Your instructions:
Only the number is wanted: state how many lines of the data below contain the word "GPIOD".

----

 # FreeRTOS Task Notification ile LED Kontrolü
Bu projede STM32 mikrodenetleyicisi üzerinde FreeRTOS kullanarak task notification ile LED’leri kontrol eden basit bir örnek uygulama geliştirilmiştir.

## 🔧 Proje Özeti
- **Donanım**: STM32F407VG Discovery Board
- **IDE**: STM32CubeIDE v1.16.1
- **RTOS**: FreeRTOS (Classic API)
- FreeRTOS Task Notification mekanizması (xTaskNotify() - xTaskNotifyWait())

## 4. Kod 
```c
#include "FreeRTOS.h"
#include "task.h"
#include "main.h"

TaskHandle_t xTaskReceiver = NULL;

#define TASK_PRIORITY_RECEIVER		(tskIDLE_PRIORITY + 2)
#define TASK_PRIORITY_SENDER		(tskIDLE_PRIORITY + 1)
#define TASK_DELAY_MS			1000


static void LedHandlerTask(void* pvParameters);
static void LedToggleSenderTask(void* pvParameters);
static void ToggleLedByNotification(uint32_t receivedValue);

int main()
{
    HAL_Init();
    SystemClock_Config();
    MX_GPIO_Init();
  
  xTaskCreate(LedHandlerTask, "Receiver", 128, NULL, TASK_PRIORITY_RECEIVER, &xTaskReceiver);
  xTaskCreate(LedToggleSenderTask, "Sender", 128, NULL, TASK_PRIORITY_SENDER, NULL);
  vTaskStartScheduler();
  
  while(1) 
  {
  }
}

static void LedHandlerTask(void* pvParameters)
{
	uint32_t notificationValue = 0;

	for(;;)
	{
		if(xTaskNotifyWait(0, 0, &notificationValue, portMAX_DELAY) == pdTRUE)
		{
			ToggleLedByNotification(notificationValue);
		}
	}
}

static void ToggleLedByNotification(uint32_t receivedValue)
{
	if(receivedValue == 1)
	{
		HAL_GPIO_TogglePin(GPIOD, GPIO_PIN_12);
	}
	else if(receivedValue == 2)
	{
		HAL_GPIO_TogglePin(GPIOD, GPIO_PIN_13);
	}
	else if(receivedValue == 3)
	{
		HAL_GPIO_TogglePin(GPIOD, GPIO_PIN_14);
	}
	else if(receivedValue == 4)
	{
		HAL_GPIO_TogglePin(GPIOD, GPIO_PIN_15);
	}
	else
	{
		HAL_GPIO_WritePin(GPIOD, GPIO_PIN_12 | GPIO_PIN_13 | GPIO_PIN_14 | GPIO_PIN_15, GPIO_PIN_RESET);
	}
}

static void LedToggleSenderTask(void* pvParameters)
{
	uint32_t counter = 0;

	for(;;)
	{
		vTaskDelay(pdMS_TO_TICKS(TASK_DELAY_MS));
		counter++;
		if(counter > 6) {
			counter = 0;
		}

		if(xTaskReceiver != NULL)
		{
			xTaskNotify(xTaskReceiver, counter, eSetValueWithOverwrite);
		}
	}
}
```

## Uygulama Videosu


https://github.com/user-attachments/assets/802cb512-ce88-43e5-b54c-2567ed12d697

----

Answer space:
5